The lines to copy are those holding the string "modify" in the entries below.

(Data provided)

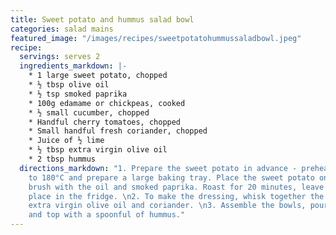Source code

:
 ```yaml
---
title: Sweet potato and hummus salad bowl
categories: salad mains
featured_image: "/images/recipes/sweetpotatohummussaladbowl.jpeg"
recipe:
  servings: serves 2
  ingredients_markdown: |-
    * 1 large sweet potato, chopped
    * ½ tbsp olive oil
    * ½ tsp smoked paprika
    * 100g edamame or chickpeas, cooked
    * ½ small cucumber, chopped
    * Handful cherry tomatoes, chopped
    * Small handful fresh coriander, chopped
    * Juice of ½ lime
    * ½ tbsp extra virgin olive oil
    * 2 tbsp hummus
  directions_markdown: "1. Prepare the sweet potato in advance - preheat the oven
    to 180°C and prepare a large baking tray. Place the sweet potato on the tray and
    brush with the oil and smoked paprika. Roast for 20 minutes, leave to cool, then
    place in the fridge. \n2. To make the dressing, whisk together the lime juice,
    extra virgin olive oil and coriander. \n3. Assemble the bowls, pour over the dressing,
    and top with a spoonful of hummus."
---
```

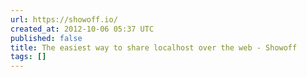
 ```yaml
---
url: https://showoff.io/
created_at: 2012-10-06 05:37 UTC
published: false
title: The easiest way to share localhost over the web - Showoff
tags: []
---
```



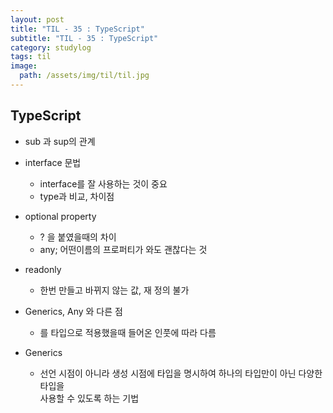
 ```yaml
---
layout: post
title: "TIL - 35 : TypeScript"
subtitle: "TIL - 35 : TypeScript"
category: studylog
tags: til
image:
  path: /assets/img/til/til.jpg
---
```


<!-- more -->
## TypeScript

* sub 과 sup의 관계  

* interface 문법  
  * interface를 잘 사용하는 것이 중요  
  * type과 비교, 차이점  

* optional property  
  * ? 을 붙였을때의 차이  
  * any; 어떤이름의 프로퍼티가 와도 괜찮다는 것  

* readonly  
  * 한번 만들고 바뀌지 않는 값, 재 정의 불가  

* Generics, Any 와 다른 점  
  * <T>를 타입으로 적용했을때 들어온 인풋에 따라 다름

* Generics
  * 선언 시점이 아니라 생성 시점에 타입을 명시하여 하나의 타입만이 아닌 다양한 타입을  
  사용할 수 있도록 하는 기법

(End Data provided)
(Data provided)

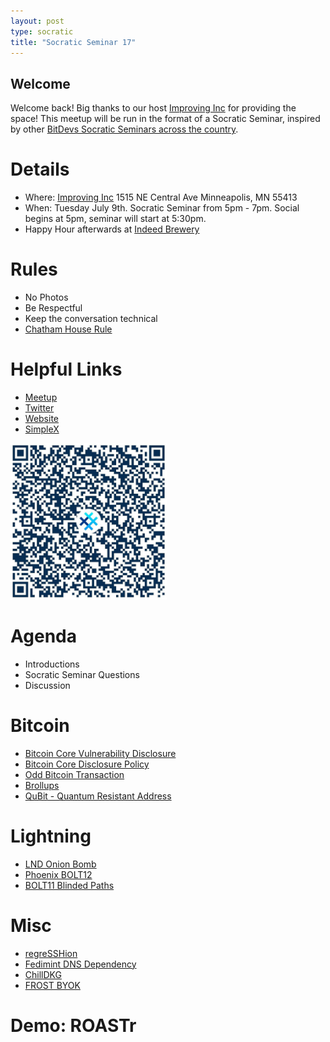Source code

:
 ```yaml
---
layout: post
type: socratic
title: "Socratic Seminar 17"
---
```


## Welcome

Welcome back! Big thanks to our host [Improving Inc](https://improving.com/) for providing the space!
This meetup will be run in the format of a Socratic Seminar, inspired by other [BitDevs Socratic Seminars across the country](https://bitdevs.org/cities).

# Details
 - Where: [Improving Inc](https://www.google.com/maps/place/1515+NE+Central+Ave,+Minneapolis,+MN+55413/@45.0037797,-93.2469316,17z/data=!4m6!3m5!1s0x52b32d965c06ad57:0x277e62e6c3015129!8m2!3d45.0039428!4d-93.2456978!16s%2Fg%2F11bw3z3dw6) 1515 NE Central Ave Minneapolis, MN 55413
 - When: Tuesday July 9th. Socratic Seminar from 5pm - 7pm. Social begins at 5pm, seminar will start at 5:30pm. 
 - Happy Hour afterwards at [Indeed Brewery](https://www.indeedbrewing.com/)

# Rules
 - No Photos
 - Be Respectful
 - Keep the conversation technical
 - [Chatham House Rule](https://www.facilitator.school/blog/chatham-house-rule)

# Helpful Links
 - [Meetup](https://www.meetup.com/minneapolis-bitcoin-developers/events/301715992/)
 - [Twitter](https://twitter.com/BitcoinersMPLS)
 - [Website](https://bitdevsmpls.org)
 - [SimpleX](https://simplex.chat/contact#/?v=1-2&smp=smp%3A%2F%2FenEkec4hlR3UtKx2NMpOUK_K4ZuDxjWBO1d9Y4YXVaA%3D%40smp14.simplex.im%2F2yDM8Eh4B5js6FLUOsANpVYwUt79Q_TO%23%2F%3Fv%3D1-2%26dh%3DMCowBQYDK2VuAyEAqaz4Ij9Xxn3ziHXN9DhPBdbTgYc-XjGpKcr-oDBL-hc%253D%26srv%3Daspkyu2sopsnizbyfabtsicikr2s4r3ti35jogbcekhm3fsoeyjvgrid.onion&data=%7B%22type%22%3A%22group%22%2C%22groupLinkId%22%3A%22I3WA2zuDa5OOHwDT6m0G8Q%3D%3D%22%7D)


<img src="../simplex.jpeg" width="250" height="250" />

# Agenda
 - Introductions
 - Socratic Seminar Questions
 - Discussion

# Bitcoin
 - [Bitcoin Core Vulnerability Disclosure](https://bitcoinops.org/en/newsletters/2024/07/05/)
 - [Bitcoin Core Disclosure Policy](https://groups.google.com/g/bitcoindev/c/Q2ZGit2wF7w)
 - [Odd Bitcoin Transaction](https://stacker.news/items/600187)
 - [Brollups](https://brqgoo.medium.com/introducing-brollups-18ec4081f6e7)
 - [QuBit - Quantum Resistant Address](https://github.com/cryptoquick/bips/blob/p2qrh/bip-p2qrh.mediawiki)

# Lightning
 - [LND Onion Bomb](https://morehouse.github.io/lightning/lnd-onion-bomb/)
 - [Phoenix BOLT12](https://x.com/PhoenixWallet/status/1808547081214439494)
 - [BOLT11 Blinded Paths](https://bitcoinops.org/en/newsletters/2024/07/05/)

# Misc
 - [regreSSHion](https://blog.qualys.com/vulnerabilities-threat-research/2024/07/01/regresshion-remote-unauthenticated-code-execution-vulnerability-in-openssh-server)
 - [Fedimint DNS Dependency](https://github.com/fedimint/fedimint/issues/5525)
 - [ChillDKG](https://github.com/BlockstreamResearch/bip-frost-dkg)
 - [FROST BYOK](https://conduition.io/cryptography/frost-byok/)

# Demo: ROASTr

(End Data provided)
(Data provided)

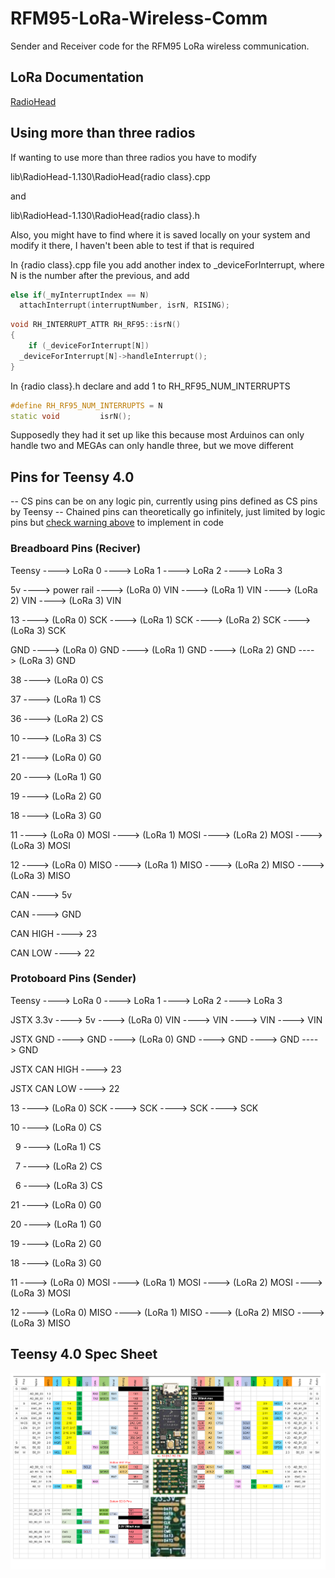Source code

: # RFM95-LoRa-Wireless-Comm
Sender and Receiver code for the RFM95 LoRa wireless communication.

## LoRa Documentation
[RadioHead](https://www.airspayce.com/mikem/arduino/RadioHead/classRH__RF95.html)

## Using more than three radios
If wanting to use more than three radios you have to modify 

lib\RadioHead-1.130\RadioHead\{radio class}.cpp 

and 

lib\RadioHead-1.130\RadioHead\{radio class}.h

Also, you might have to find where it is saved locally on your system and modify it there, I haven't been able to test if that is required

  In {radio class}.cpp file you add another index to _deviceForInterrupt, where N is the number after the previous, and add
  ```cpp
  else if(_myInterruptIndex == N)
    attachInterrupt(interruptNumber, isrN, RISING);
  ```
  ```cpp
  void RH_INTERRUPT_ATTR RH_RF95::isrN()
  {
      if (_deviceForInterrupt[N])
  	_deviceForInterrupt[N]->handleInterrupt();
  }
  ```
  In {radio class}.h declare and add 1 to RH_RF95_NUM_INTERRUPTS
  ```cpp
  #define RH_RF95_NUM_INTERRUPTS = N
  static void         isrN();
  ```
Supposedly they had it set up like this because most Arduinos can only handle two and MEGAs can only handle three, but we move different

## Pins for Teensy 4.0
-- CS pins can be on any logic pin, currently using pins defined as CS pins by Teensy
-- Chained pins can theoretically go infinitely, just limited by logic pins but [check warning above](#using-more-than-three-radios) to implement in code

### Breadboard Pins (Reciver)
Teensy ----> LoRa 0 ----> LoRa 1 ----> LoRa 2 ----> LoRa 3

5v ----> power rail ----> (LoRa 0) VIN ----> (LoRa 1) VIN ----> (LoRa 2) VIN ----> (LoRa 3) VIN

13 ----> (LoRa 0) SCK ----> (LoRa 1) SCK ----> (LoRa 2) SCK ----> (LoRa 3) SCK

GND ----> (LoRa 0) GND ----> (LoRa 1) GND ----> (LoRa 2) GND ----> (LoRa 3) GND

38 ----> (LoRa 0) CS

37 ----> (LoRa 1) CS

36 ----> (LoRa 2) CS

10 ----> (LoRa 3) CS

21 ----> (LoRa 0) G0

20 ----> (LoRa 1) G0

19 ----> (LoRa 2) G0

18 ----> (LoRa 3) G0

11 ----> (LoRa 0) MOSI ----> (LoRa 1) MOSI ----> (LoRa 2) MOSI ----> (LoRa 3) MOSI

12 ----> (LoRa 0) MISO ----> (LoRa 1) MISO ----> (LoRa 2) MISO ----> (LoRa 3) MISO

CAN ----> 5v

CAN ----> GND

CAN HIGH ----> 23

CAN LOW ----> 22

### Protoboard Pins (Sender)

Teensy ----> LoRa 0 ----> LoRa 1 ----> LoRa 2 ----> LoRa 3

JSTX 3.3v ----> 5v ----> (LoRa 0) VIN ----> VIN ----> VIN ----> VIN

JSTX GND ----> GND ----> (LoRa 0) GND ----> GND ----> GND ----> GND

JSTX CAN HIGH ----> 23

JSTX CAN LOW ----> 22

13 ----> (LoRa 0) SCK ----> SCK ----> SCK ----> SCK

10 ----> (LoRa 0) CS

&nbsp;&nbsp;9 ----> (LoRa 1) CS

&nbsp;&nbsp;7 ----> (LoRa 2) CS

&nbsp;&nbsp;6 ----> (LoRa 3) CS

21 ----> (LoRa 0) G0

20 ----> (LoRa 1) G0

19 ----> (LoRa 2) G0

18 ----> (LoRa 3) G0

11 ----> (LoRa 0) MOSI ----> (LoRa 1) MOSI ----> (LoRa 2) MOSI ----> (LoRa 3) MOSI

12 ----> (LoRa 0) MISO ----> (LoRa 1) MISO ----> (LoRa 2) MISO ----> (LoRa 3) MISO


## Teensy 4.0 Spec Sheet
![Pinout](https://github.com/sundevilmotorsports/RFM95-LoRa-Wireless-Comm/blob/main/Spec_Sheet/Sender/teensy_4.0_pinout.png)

(End Data provided)

* Written solution *
If wanting to use more than three radios you have to modify 
Also, you might have to find where it is saved locally on your system and modify it there, I haven't been able to test if that is required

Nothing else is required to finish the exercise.